═══ DATA EXTRACTS

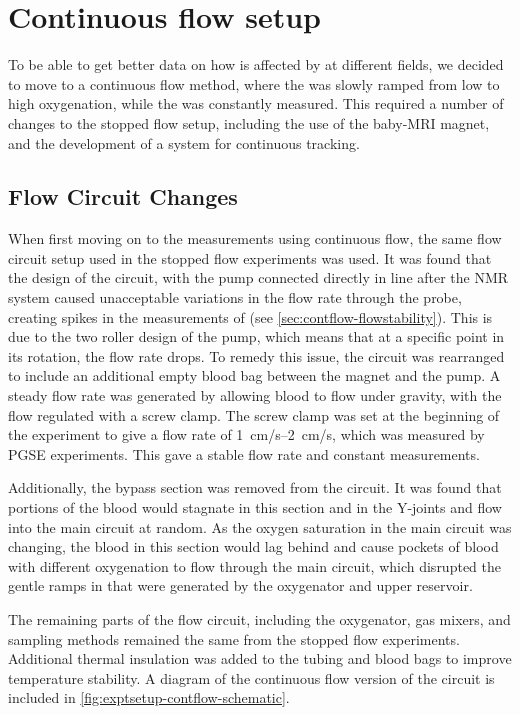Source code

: \section{Continuous flow setup}
\label{sec:exptsetup-contflow}

To be able to get better data on how \Ttwo is affected by \SOtwo at different fields, we decided to move to a continuous flow method, where the \SOtwo was slowly ramped from low to high oxygenation, while the \Ttwo was constantly measured.
This required a number of changes to the stopped flow setup, including the use of the baby-MRI magnet, and the development of a system for continuous \SOtwo tracking.

\subsection{Flow Circuit Changes}
When first moving on to the measurements using continuous flow, the same flow circuit setup used in the stopped flow experiments was used.
It was found that the design of the circuit, with the pump connected directly in line after the NMR system caused unacceptable variations in the flow rate through the probe, creating spikes in the measurements of \Ttwo (see \autoref{sec:contflow-flowstability}).
This is due to the two roller design of the pump, which means that at a specific point in its rotation, the flow rate drops.
To remedy this issue, the circuit was rearranged to include an additional empty blood bag between the magnet and the pump.
A steady flow rate was generated by allowing blood to flow under gravity, with the flow regulated with a screw clamp.
The screw clamp was set at the beginning of the experiment to give a flow rate of \SIrange{1}{2}{cm/s}, which was measured by PGSE experiments.
This gave a stable flow rate and constant \Ttwo measurements.

Additionally, the bypass section was removed from the circuit.
It was found that portions of the blood would stagnate in this section and in the Y-joints and flow into the main circuit at random.
As the oxygen saturation in the main circuit was changing, the blood in this section would lag behind and cause pockets of blood with different oxygenation to flow through the main circuit, which disrupted the gentle ramps in \SOtwo that were generated by the oxygenator and upper reservoir.

The remaining parts of the flow circuit, including the oxygenator, gas mixers, and sampling methods remained the same from the stopped flow experiments.
Additional thermal insulation was added to the tubing and blood bags to improve temperature stability.
A diagram of the continuous flow version of the circuit is included in \autoref{fig:exptsetup-contflow-schematic}.

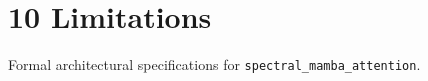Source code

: \section{10 Limitations}

Formal architectural specifications for \texttt{spectral_mamba_attention}.
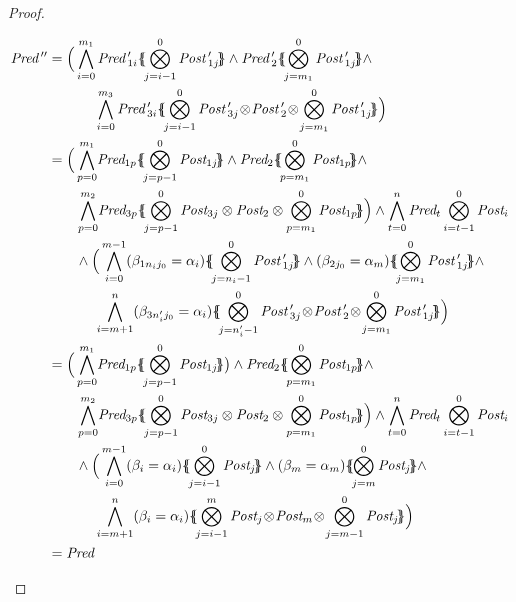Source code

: \documentclass{lmcs}
\newcommand{\shortotimes}{\!\otimes\!}
\begin{document}
\begin{proof}
\begin{footnotesize}
\begin{equation*}
\begin{split}
\Pred\,''&=\Big(\bigwedge_{i=0}^{m_1}\Pred\,'_{1i}\subst{\bigotimes_{j=i-1}^{0}\Post\,'_{1j}}\land\Pred\,'_2 \subst{\bigotimes_{j=m_1}^{0}\Post\,'_{1j}}\land\\ &\qquad
~\quad\bigwedge_{i=0}^{m_3}\Pred\,'_{3i}\subst{\bigotimes_{j=i-1}^{0}\Post\,'_{3j}\shortotimes\Post\,'_2\shortotimes\bigotimes_{j=m_1}^{0}\Post\,'_{1j}}\Big)\\
&=\Big(\bigwedge_{p=0}^{m_1}\!\Pred_{1p}\subst{\bigotimes_{j=p-1}^{0}\Post_{1j}}\land\Pred_2\subst{\bigotimes_{p=m_1}^{0}\Post_{1p}}\land\\
&\qquad \bigwedge_{p=0}^{m_2}\!\Pred_{3p}\subst{\bigotimes_{j=p-1}^{0}\Post_{3j}\otimes\Post_2 \otimes\bigotimes_{p=m_1}^{0}\Post_{1p}}\Big)%
\land \bigwedge_{t=0}^{n} \Pred_t\bigotimes_{i=t-1}^{0}\Post_i\\&\qquad
\land \Big( \bigwedge_{i=0}^{m-1}(\beta_{1{n_i}{j_0}}=\alpha_i)\subst{\bigotimes_{j={n_i}-1}^{0}\Post\,'_{1j}}\land(\beta_{2{j_0}}=\alpha_m) \subst{\bigotimes_{j=m_1}^{0}\Post\,'_{1j}}\land\\ &\qquad
~\quad\bigwedge_{i=m+1}^{n}(\beta_{3{n'_i}{j_0}}=\alpha_i)\subst{\bigotimes_{j=n'_i-1}^{0}\Post\,'_{3j}\shortotimes\Post\,'_2\shortotimes\bigotimes_{j=m_1}^{0}\Post\,'_{1j}}\Big)\\
&=\Big(\bigwedge_{p=0}^{m_1}\!\Pred_{1p}\subst{\bigotimes_{j=p-1}^{0}\Post_{1j}}\big)\land\Pred_2\subst{\bigotimes_{p=m_1}^{0}\Post_{1p}}\land\\&\qquad \bigwedge_{p=0}^{m_2}\!\Pred_{3p}\subst{\bigotimes_{j=p-1}^{0}\Post_{3j}\otimes\Post_2 \otimes\bigotimes_{p=m_1}^{0}\Post_{1p}}\Big)%
\land \bigwedge_{t=0}^{n} \Pred_t\bigotimes_{i=t-1}^{0}\Post_i\\&\qquad
\land \Big(\bigwedge_{i=0}^{m-1}(\beta_{i}=\alpha_i)\subst{\bigotimes_{j={i-1}}^{0}\Post_{j}}\land(\beta_m=\alpha_m )\subst{\bigotimes_{j=m}^{0}\Post_{j}}\land\\ &\qquad
~\quad\bigwedge_{i=m+1}^{n}(\beta_i=\alpha_i)\subst{\bigotimes_{j=i-1}^{m}\Post_j\shortotimes\Post_m\shortotimes\bigotimes_{j=m-1}^{0}\Post_{j}}\Big)\\
&=\Pred
\end{split}
\end{equation*}
\end{footnotesize}



\end{proof}
\end{document}
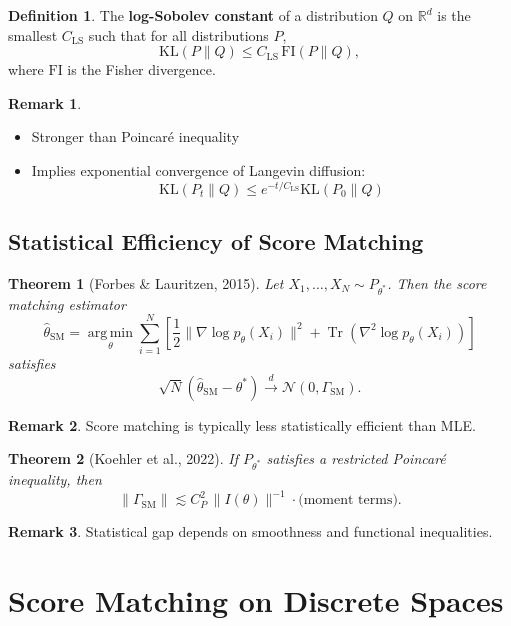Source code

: \documentclass[12pt,oneside]{book}
\numberwithin{equation}{section}
\theoremstyle{definition}
\newtheorem{definition}{Definition}[section]
\newtheorem{remark}{Remark}[section]
\theoremstyle{plain}
\newtheorem{theorem}{Theorem}[section]
\theoremstyle{remark}
\newcommand{\R}{\mathbb{R}}
\newcommand{\convd}{\overset{d}{\to}}
\newcommand{\argmin}{\operatorname*{arg\,min}}
\newcommand{\Normal}{\mathcal{N}}
\begin{document}
\begin{definition}
The \textbf{log-Sobolev constant} of a distribution $Q$ on $\R^d$ is the smallest $C_{\mathrm{LS}}$ such that for all distributions $P$,
\[
\mathrm{KL}(P \| Q) \le C_{\mathrm{LS}} \, \mathrm{FI}(P \| Q),
\]
where $\mathrm{FI}$ is the Fisher divergence.
\end{definition}

\begin{remark}
\begin{itemize}
    \item Stronger than Poincaré inequality
    \item Implies exponential convergence of Langevin diffusion:
    \[
    \mathrm{KL}(P_t \| Q) \le e^{-t / C_{\mathrm{LS}}} \mathrm{KL}(P_0 \| Q)
    \]
\end{itemize}
\end{remark}

\subsection{Statistical Efficiency of Score Matching}

\begin{theorem}[Forbes \& Lauritzen, 2015]
Let $X_1,\dots,X_N \sim P_{\theta^*}$. Then the score matching estimator
\[
\hat{\theta}_{\mathrm{SM}} = \argmin_\theta \sum_{i=1}^N 
\left[
\frac{1}{2}\|\nabla \log p_\theta(X_i)\|^2 + \operatorname{Tr}(\nabla^2 \log p_\theta(X_i))
\right]
\]
satisfies
\[
\sqrt{N}(\hat{\theta}_{\mathrm{SM}} - \theta^*) \convd \Normal(0, \Gamma_{\mathrm{SM}}).
\]
\end{theorem}

\begin{remark}
Score matching is typically less statistically efficient than MLE.
\end{remark}

\begin{theorem}[Koehler et al., 2022]
If $P_{\theta^*}$ satisfies a restricted Poincaré inequality, then
\[
\|\Gamma_{\mathrm{SM}}\| \lesssim C_P^2 \, \|I(\theta)\|^{-1} \cdot \text{(moment terms)}.
\]
\end{theorem}

\begin{remark}
Statistical gap depends on smoothness and functional inequalities.
\end{remark}

\section{Score Matching on Discrete Spaces}
\end{document}
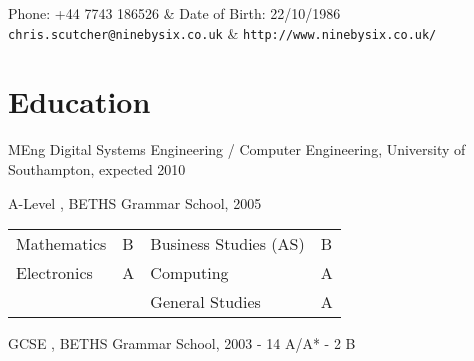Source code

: \documentclass[overlapped,line,letterpaper]{res}
\begin{document}

\setlength{\leftmargini}{0em}
\setlength{\leftmargin}{1.5cm}
\setlength{\rightmargin}{1.5cm}
\setlength{\textheight}{800pt}
\setlength{\voffset}{-0.5in}
\renewcommand{\labelitemi}{}

\renewcommand{\namefont}{\large\textbf}



\begin{resume}

\begin{ncolumn}{2}
  Phone: +44 7743 186526                & Date of Birth: 22/10/1986 \\
  {\tt chris.scutcher@ninebysix.co.uk}  & {\tt \verb+http://www.ninebysix.co.uk/+}
\end{ncolumn}


\section{\bf Education}
MEng Digital Systems Engineering / Computer Engineering, University of
Southampton, expected 2010

A-Level , BETHS Grammar School, 2005						\\
\hspace*{1cm}
\begin{tabulary}{\textwidth}{p{4cm}p{0.5cm}p{4cm}p{0.5cm}}
Mathematics	&	B	&	Business Studies (AS)	&	B	\\
Electronics	&	A	&	Computing		&	A	\\
		&		&	General Studies		&	A	\\
\end{tabulary}

GCSE , BETHS Grammar School, 2003	- 14 A/A* - 2  B




\end{resume}
\end{document}
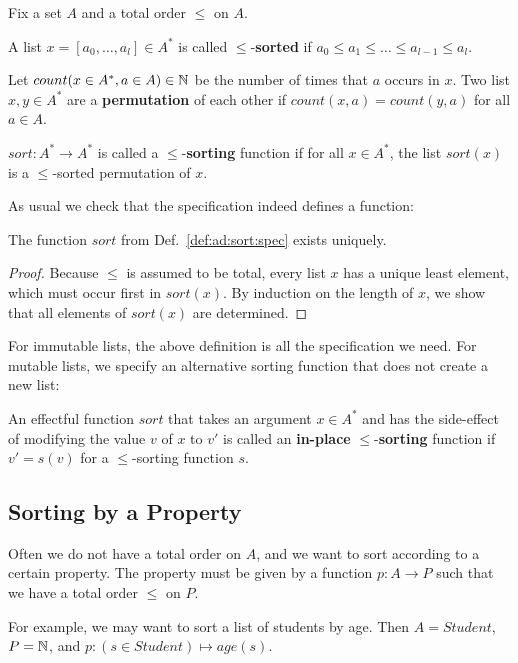 \begin{definition}[Sorting]
Fix a set $A$ and a total order $\leq$ on $A$.

A list $x=[a_0,\ldots,a_l]\in A^*$ is called $\leq$-\textbf{sorted} if $a_0\leq a_1 \leq \ldots \leq a_{l-1}\leq a_l$.

Let $count(x\in A^*,a\in A)\in\mathbb{N}$ be the number of times that $a$ occurs in $x$.
Two list $x,y\in A^*$ are a \textbf{permutation} of each other if $count(x,a)=count(y,a)$ for all $a\in A$.

$sort:A^*\to A^*$ is called a $\leq$-\textbf{sorting} function if for all $x\in A^*$, the list $sort(x)$ is a $\leq$-sorted permutation of $x$.
\end{definition}

As usual we check that the specification indeed defines a function:

\begin{theorem}[Uniqueness]
The function $sort$ from Def.~\ref{def:ad:sort:spec} exists uniquely.
\end{theorem}
\begin{proof}
Because $\leq$ is assumed to be total, every list $x$ has a unique least element, which must occur first in $sort(x)$.
By induction on the length of $x$, we show that all elements of $sort(x)$ are determined.
\end{proof}

For immutable lists, the above definition is all the specification we need.
For mutable lists, we specify an alternative sorting function that does not create a new list:

\begin{definition}
An effectful function $sort$ that takes an argument $x\in A^*$ and has the side-effect of modifying the value $v$ of $x$ to $v'$ is called an \textbf{in-place} $\leq$-\textbf{sorting} function if $v'=s(v)$ for a $\leq$-sorting function $s$.
\end{definition}

\subsection{Sorting by a Property}\label{sec:ad:sort:stable}

Often we do not have a total order on $A$, and we want to sort according to a certain property.
The property must be given by a function $p:A\to P$ such that we have a total order $\leq$ on $P$.

For example, we may want to sort a list of students by age.
Then $A=Student$, $P=\mathbb{N}$, and $p:(s\in Student)\mapsto age(s)$.

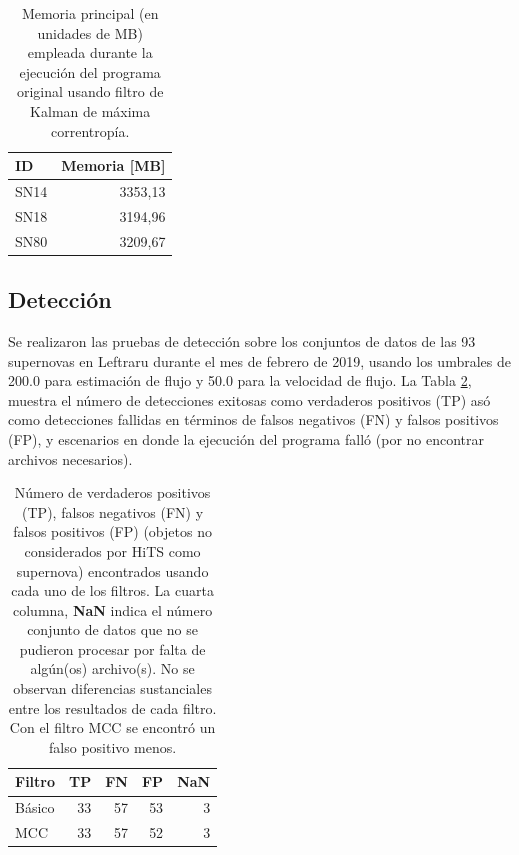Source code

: \begin{table}[h!]
\centering
\caption{Memoria principal (en unidades de MB) empleada durante la ejecuci\'on del programa original usando filtro de Kalman de m\'axima correntrop\'ia.}
\begin{tabular}{|l|r|}
\hline
\textbf{ID} & Memoria [MB]\\\hline\hline
SN14 & 3353,13\\\hline
SN18 & 3194,96\\\hline
SN80 & 3209,67\\\hline
\end{tabular}
\label{tab:mem2}
\end{table}

\subsection{Detecci\'on}
Se realizaron las pruebas de detecci\'on sobre los conjuntos de datos de las 93 supernovas en Leftraru durante el mes de febrero de 2019, usando los  umbrales de 200.0 para estimaci\'on de flujo y 50.0 para la velocidad de flujo. La Tabla \ref{tab:tpfn}, muestra el n\'umero de detecciones exitosas como verdaderos positivos (TP) as\'o como detecciones fallidas en t\'erminos de falsos negativos (FN) y falsos positivos (FP), y escenarios en donde la ejecuci\'on del programa fall\'o (por no encontrar archivos necesarios). 
\bigskip

\begin{table}[h!]
\centering
\caption{N\'umero de verdaderos positivos (TP), falsos negativos (FN) y falsos positivos (FP) (objetos no considerados por HiTS como supernova) encontrados usando cada uno de los filtros. La cuarta columna, \textbf{NaN} indica el n\'umero conjunto de datos que no se pudieron procesar por falta de alg\'un(os) archivo(s). No se observan diferencias sustanciales entre los resultados de cada filtro. Con el filtro MCC se encontr\'o un falso positivo menos.}
\begin{tabular}{|l|r|r|r|r|}
\hline
\textbf{Filtro} & \textbf{TP} & \textbf{FN} & \textbf{FP}  & \textbf{NaN}\\ \hline
Básico          & 33          & 57         & 53 & 3 \\ \hline
MCC             & 33          & 57         & 52 & 3 \\ \hline
\end{tabular}
\label{tab:tpfn}
\end{table}

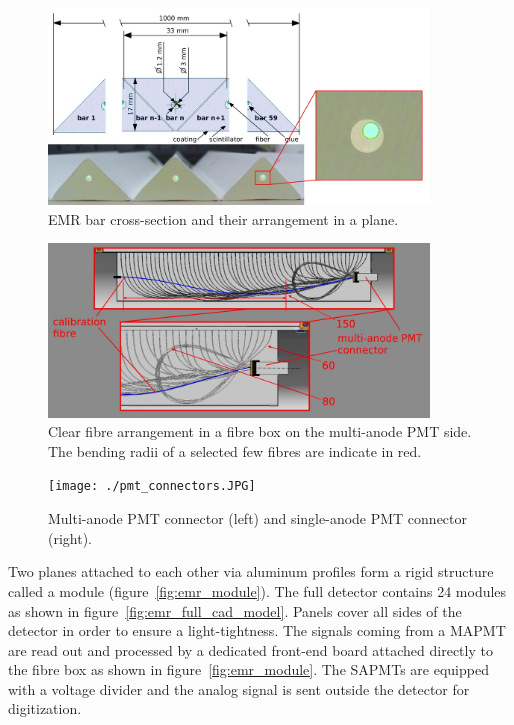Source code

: \documentclass[a4paper,11pt]{article}
\begin{document}
\begin{figure}
 \centering
 \includegraphics[width=0.9\textwidth]{./bar_arrangement_in_a_plane}
 \caption[EMR bar cross-section and plane arrangement]{EMR bar cross-section and their arrangement in a plane.}
 \label{fig:bar_arrangement_in_a_plane}
\end{figure}

\begin{figure}
 \centering
 \includegraphics[width=0.9\textwidth]{./clear_fiber_package}
 \caption[A package of clear fibres in a fibre box]{Clear fibre arrangement in a fibre box on the  multi-anode PMT side. The bending radii of
 a selected few fibres are indicate in red.}
 \label{fig:clear_fibre_package}
\end{figure}

\begin{figure}[htp!]
 \centering
 \texttt{[image: ./pmt\_connectors.JPG]}
 \caption[PMT connectors]{Multi-anode PMT connector (left) and single-anode PMT connector (right).}
 \label{fig:pmt_connectors}
\end{figure}

Two planes attached to each other via aluminum profiles form a rigid structure called a module (figure~\ref{fig:emr_module}). The full detector
contains 24 modules as shown in figure~\ref{fig:emr_full_cad_model}. Panels cover all sides of the detector in order to ensure a light-tightness.
The signals coming from a MAPMT are read out and processed by a dedicated front-end board attached directly to the fibre box as shown in
figure~\ref{fig:emr_module}. The SAPMTs are equipped with a voltage divider and the analog signal is sent outside the detector for digitization.
\end{document}

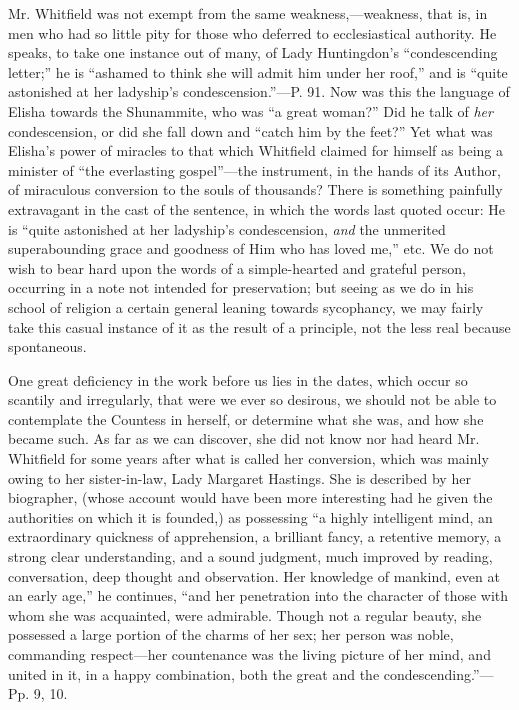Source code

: Mr. Whitfield was not exempt from the same
weakness,—weakness, that is, in men who had so little pity for those
who deferred to ecclesiastical authority. He speaks, to take one
instance out of many, of Lady Huntingdon's ``condescending letter;'' he
is ``ashamed to think she will admit him under her roof,'' and is ``quite
astonished at her ladyship's condescension.''—P. 91. Now was this the
language of Elisha towards the Shunammite, who was ``a great woman?''
Did he talk of \emph{her} condescension, or did she fall down and ``catch
him by the feet?'' Yet what was Elisha's power of miracles to that
which Whitfield claimed for himself as being a minister of ``the
everlasting gospel''—the instrument, in the hands of its Author, of
miraculous conversion to the souls of thousands? There is something
painfully extravagant in the cast of the sentence, in which the words
last quoted occur: He is ``quite astonished at her ladyship's
condescension, \emph{and} the unmerited superabounding grace and goodness of
Him who has loved me,'' etc. We do not wish to bear hard upon the words
of a simple-hearted and grateful person, occurring in a note not
intended for preservation; but seeing as we do in his school of
religion a certain general leaning towards sycophancy, we may fairly
take this casual instance of it as the result of a principle, not the
less real because spontaneous.

One great deficiency in the work before us lies
in the dates, which occur so scantily and irregularly, that were we
ever so desirous, we should not be able to contemplate the Countess in
herself, or determine what she was, and how she became such. As far as
we can discover, she did not know nor had heard Mr. Whitfield for some
years after what is called her conversion, which was mainly owing to
her sister-in-law, Lady Margaret Hastings. She is described by her
biographer, (whose account would have been more interesting had he
given the authorities on which it is founded,) as possessing ``a highly
intelligent mind, an extraordinary quickness of apprehension, a
brilliant fancy, a retentive memory, a strong clear understanding, and
a sound judgment, much improved by reading, conversation, deep thought
and observation. Her knowledge of mankind, even at an early age,'' he
continues, ``and her penetration into the character of those with whom
she was acquainted, were admirable. Though not a regular beauty, she
possessed a large portion of the charms of her sex; her person was
noble, commanding respect—her countenance was the living
picture of her mind, and united in it, in a happy combination, both
the great and the condescending.''—Pp. 9, 10.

══════

THE TASK. For the records above, state how many lines contain the word "shortotimes". Give only the number.

ANSWER SECTION. 4